Task directions
Copy exactly, please, the lines of the data from its start through the line containing "There are three".

══════

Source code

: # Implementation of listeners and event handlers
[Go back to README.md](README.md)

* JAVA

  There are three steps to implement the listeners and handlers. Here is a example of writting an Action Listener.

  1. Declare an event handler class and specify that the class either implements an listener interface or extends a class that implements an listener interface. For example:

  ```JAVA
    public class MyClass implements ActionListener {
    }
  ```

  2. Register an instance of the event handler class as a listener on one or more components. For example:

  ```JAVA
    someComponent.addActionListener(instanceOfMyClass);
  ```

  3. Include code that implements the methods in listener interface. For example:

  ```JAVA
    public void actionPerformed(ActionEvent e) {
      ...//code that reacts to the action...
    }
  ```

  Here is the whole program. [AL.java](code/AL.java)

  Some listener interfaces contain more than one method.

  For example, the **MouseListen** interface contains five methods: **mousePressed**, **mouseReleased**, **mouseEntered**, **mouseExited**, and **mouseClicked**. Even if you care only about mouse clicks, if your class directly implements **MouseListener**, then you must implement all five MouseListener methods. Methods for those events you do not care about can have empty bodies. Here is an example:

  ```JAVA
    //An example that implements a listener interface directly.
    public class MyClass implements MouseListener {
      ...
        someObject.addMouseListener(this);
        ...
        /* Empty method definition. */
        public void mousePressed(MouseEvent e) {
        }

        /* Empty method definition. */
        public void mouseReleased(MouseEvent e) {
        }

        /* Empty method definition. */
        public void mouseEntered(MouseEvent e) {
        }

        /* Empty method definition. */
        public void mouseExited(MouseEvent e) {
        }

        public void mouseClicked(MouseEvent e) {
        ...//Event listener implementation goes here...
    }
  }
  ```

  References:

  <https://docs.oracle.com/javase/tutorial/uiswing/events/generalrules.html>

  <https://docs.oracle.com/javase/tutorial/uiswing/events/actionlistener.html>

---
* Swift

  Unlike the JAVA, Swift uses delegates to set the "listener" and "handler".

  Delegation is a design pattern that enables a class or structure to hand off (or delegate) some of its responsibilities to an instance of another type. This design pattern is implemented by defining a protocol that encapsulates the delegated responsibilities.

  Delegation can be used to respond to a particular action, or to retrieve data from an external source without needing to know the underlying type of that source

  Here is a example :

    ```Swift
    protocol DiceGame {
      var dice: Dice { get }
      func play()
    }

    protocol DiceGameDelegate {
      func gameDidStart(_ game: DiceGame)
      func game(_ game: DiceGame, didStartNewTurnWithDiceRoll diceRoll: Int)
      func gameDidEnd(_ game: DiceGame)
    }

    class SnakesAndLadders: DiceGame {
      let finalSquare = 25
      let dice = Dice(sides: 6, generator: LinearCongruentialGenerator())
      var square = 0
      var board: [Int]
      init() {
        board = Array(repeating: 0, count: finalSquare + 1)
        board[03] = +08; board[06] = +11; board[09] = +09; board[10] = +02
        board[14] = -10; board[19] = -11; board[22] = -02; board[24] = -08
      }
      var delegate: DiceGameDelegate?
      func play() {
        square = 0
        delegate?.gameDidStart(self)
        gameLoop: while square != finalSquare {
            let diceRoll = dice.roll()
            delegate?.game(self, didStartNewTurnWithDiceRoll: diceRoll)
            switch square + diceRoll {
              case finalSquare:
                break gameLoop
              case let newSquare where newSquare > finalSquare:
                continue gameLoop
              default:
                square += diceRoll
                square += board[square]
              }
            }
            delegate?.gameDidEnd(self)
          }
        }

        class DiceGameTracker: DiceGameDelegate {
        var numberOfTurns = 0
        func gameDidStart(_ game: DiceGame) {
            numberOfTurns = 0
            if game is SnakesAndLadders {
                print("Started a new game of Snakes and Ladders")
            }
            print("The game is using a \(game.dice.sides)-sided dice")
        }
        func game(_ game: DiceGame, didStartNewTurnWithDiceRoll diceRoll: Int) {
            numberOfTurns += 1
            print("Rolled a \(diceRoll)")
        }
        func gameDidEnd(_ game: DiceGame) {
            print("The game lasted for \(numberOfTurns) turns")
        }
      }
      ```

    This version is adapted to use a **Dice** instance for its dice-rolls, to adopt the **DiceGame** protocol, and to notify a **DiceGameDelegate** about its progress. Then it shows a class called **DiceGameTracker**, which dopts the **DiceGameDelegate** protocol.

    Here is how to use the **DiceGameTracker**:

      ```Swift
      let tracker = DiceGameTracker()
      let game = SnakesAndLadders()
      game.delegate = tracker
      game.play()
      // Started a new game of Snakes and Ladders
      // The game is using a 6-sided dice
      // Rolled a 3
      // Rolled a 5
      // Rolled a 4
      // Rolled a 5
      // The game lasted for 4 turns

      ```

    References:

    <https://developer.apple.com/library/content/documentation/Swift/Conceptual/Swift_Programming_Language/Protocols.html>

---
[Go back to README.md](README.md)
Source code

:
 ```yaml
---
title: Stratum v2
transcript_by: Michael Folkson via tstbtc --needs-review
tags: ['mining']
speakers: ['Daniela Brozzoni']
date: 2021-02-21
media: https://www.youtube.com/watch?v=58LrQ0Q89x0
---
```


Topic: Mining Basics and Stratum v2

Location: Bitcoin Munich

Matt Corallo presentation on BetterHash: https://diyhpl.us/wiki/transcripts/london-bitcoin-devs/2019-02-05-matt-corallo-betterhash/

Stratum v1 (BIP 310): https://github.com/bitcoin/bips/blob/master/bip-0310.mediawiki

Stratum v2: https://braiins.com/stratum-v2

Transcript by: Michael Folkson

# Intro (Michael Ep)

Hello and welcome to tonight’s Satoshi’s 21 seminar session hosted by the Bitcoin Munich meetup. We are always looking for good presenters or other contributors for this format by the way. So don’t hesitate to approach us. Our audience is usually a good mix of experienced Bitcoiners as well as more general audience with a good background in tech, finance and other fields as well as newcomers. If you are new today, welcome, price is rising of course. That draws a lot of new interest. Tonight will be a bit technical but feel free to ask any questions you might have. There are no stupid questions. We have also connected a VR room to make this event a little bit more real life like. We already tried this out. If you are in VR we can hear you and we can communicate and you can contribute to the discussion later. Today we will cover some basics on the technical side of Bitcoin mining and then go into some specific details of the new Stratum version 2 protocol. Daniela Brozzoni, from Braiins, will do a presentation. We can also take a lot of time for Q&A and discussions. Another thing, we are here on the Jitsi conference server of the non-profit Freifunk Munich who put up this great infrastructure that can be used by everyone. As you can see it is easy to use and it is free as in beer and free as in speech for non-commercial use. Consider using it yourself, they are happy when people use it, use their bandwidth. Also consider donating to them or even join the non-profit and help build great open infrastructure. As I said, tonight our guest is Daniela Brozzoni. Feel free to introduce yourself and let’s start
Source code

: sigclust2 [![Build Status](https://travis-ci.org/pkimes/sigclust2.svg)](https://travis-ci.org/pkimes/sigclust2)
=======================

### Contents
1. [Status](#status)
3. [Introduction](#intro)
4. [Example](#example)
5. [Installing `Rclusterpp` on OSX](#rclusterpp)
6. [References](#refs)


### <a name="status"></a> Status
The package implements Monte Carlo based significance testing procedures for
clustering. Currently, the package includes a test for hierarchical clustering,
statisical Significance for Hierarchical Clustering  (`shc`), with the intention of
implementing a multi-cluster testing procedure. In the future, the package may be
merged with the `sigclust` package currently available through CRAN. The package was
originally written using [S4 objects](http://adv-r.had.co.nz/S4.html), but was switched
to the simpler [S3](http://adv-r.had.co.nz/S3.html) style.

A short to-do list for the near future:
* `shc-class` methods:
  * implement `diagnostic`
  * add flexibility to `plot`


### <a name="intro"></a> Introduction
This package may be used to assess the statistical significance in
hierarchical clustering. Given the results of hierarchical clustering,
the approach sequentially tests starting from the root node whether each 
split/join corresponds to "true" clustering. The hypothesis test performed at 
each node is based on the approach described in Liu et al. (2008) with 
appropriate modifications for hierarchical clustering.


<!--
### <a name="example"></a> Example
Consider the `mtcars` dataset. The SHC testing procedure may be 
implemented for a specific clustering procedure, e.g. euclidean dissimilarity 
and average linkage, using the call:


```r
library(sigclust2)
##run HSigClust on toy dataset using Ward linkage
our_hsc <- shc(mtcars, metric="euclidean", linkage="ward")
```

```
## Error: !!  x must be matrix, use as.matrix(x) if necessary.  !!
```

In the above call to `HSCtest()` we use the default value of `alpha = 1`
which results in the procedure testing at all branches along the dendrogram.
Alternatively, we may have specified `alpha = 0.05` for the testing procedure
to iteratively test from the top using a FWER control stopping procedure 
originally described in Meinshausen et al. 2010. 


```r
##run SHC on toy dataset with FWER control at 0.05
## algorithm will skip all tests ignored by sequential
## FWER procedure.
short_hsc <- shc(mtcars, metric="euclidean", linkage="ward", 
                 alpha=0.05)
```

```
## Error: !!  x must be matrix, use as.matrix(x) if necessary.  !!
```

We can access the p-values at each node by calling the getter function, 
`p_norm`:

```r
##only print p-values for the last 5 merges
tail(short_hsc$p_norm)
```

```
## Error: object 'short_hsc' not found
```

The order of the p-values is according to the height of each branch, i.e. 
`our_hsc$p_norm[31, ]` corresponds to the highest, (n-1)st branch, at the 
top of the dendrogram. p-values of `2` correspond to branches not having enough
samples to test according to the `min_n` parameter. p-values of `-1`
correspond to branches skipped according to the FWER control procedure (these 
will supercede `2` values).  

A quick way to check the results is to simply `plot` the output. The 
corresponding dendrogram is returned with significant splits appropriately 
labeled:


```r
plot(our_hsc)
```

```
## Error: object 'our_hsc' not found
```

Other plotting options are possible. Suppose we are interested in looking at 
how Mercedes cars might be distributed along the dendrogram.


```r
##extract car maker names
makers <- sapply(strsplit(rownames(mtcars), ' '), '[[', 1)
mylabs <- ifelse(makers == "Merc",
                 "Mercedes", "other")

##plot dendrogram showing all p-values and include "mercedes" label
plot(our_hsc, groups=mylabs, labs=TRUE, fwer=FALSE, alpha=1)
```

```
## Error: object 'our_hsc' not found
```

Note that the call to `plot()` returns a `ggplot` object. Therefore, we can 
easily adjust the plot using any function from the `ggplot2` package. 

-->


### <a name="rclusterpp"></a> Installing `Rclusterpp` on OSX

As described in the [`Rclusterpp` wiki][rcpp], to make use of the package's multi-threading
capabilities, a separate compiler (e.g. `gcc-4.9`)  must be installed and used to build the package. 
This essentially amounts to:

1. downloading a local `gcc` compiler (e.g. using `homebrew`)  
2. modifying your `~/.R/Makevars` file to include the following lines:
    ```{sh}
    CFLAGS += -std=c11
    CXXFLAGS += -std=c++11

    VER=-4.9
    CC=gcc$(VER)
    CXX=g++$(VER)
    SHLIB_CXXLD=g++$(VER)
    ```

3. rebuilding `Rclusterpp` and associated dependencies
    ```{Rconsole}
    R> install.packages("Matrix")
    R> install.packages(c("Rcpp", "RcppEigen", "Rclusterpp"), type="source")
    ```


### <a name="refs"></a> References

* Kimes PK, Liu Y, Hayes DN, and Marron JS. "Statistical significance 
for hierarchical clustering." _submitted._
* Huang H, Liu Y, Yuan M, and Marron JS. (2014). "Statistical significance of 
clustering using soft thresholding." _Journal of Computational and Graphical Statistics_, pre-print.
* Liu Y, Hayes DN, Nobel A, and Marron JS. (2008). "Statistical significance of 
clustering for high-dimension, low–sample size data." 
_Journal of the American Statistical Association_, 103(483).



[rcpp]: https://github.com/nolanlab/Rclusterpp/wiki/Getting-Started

══════

Reply
Source code

: # Implementation of listeners and event handlers
[Go back to README.md](README.md)

* JAVA

  There are three steps to implement the listeners and handlers. Here is a example of writting an Action Listener.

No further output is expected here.